But we, the people, have to complete the circle as well. We don’t want illegal immigrants swarming across the Mexican border…but we also don’t want to support a living wage (or even the minimum wage) for American citizens to pick the berries, shuck the corn and implode the cattle. Do we, the people, want to pay the real market price for a hamburger…or just the $1 charged at your local fast food joint? Because that’s the price for American workers doing these jobs.
And that’s the catch in the American immigration issue. It’s more than taking the jobs that Americans don’t want…it’s not paying them an American wage in order to reduce the cost of the things they produce. This is the same abstraction done with regards to American manufacturing jobs. You can’t buy something ‘Made In America’ unless you are willing to pay for it. We, the people, aren’t, and that’s why China makes all of our stuff. All we see is ‘higher price’ versus ‘lower price,’ but that increased cost may be due to a local origin. To paying a living wage to a United States citizen. Complete the circle.
Back to the immigrants.
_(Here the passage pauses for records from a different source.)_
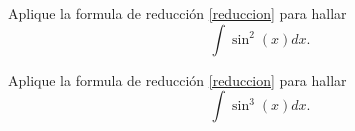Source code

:  \begin{resuelto}
  Aplique la formula de reducci\'on \eqref{reduccion} para hallar
  $$
  \displaystyle \int \sin^{2}(x)dx.
  $$
 \end{resuelto}




  \begin{resuelto}
  Aplique la formula de reducci\'on \eqref{reduccion} para hallar
  $$
  \displaystyle \int \sin^{3}(x)dx.
  $$
 \end{resuelto}
%
%
%
%
%
%
%
%
%
%
%
%
%
%
%
%
%
%
%
%
%
%
%
%
%
%
%
%
%
%
%
%
%
%
%
%
%
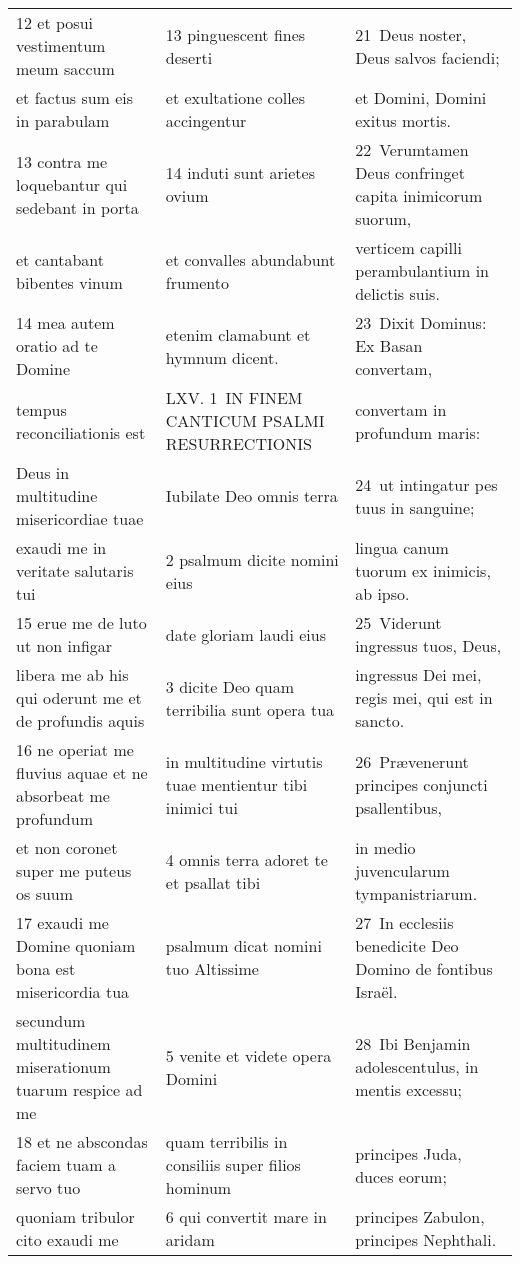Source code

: \documentclass{article}
\begin{document}
\begin{longtable}{@{}p{}p{}p{}@{}}
12 et posui vestimentum meum saccum	&	13 pinguescent fines deserti	&	21 Deus noster, Deus salvos faciendi;	\\
et factus sum eis in parabulam	&	et exultatione colles accingentur	&	et Domini, Domini exitus mortis.	\\
13 contra me loquebantur qui sedebant in porta	&	14 induti sunt arietes ovium	&	22 Verumtamen Deus confringet capita inimicorum suorum,	\\
et cantabant bibentes vinum	&	et convalles abundabunt frumento	&	verticem capilli perambulantium in delictis suis.	\\
14 mea autem oratio ad te Domine	&	etenim clamabunt et hymnum dicent.	&	23 Dixit Dominus: Ex Basan convertam,	\\
tempus reconciliationis est	&	LXV. 1 IN FINEM CANTICUM PSALMI RESURRECTIONIS	&	convertam in profundum maris:	\\
Deus in multitudine misericordiae tuae	&	Iubilate Deo omnis terra	&	24 ut intingatur pes tuus in sanguine;	\\
exaudi me in veritate salutaris tui	&	2 psalmum dicite nomini eius	&	lingua canum tuorum ex inimicis, ab ipso.	\\
15 erue me de luto ut non infigar	&	date gloriam laudi eius	&	25 Viderunt ingressus tuos, Deus,	\\
libera me ab his qui oderunt me et de profundis aquis	&	3 dicite Deo quam terribilia sunt opera tua	&	ingressus Dei mei, regis mei, qui est in sancto.	\\
16 ne operiat me fluvius aquae et ne absorbeat me profundum	&	in multitudine virtutis tuae mentientur tibi inimici tui	&	26 Prævenerunt principes conjuncti psallentibus,	\\
et non coronet super me puteus os suum	&	4 omnis terra adoret te et psallat tibi	&	in medio juvencularum tympanistriarum.	\\
17 exaudi me Domine quoniam bona est misericordia tua	&	psalmum dicat nomini tuo Altissime	&	27 In ecclesiis benedicite Deo Domino de fontibus Israël.	\\
secundum multitudinem miserationum tuarum respice ad me	&	5 venite et videte opera Domini	&	28 Ibi Benjamin adolescentulus, in mentis excessu;	\\
18 et ne abscondas faciem tuam a servo tuo	&	quam terribilis in consiliis super filios hominum	&	principes Juda, duces eorum;	\\
quoniam tribulor cito exaudi me	&	6 qui convertit mare in aridam	&	principes Zabulon, principes Nephthali.	\\

\end{longtable}
\end{document}
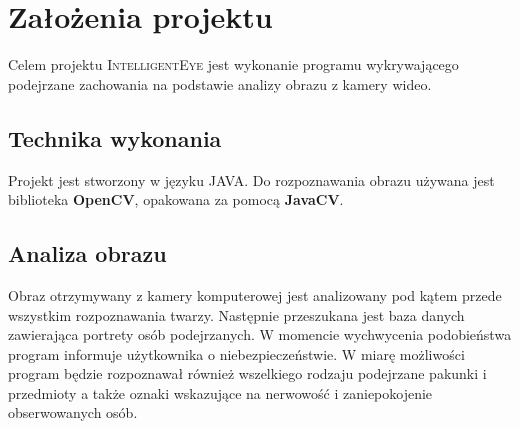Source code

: \section{Założenia projektu}
Celem projektu \textsc{IntelligentEye} jest wykonanie programu wykrywającego podejrzane zachowania na podstawie analizy obrazu z kamery wideo.

\subsection{Technika wykonania}
Projekt jest stworzony w języku JAVA. Do rozpoznawania obrazu używana jest biblioteka \textbf{OpenCV}, opakowana za pomocą \textbf{JavaCV}.


\subsection{Analiza obrazu}
Obraz otrzymywany z kamery komputerowej jest analizowany pod kątem przede wszystkim rozpoznawania twarzy. Następnie przeszukana jest baza danych zawierająca portrety osób podejrzanych. W momencie wychwycenia podobieństwa program informuje użytkownika o niebezpieczeństwie. W miarę możliwości program będzie rozpoznawał również wszelkiego rodzaju podejrzane pakunki i przedmioty a także oznaki wskazujące na nerwowość i zaniepokojenie obserwowanych osób.

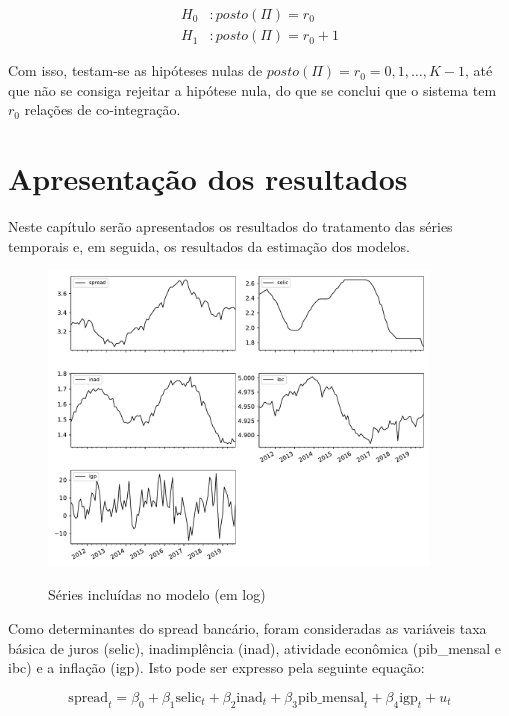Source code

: \documentclass[a4paper,
               article,
               12pt,
               openany,
               oneside,
               english,
               brazil]{abntex2}
\numberwithin{equation}{section}
\begin{document}
   \begin{equation}
       \label{maxeig}
       \begin{aligned}
           H_0&: posto(\Pi) = r_0 \\
           H_1&: posto(\Pi) = r_0 + 1
       \end{aligned}
   \end{equation}

   Com isso, testam-se as hipóteses nulas de $ posto(\Pi) = r_0 = 0, 1, \dots, K-1 $, até que não se consiga rejeitar a hipótese nula, do que se conclui que o sistema tem $ r_0 $ relações de co-integração.

   \section{Apresentação dos resultados}

   Neste capítulo serão apresentados os resultados do tratamento das séries temporais e, em seguida, os resultados da estimação dos modelos.

    \begin{figure}[h]
        \centering
        \caption{Séries incluídas no modelo (em log)}
        \includegraphics[width = 0.9\textwidth, scale=1]{series_modelo.pdf}
        \label{graficos}
    \end{figure}

   Como determinantes do spread bancário, foram consideradas as variáveis taxa básica de juros (selic), inadimplência (inad), atividade econômica (pib\_mensal e ibc) e a inflação (igp). Isto pode ser expresso pela seguinte equação:

   \begin{equation}
       \label{equacao_modelo}
       \text{spread}_t = \beta_0 + \beta_1 \text{selic}_t + \beta_2 \text{inad}_t + \beta_3 \text{pib\_mensal}_t + \beta_4 \text{igp}_t + u_t
   \end{equation}
\end{document}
Take sugar. Migrant workers, mostly from Latin America, illegally cross the border to harvest the cane that makes the sweet stuff we crave as our waistlines expand into infinity. They earn basically nothing…like $4 a day. Now, imagine what sugar would cost if we paid citizens to pick it at $6.00 an hour. You can’t have it both ways…you can’t get rid of the immigrants and have low prices on American crops…and thus, food. Either we get rid of the immigrants and pay more for the food, or we outsource growing our food to other countries, which means that nobody gets the agricultural jobs in America, and we continue our transition to imaginary economy.
That’s completing the circle. Just like immigrants to the Unites States can’t enjoy the full range of experiences that the country has to offer if they continue to replicate the hellholes they left, the citizens of America can’t buy cheap produce if they expect all work in this country to be held by American citizens.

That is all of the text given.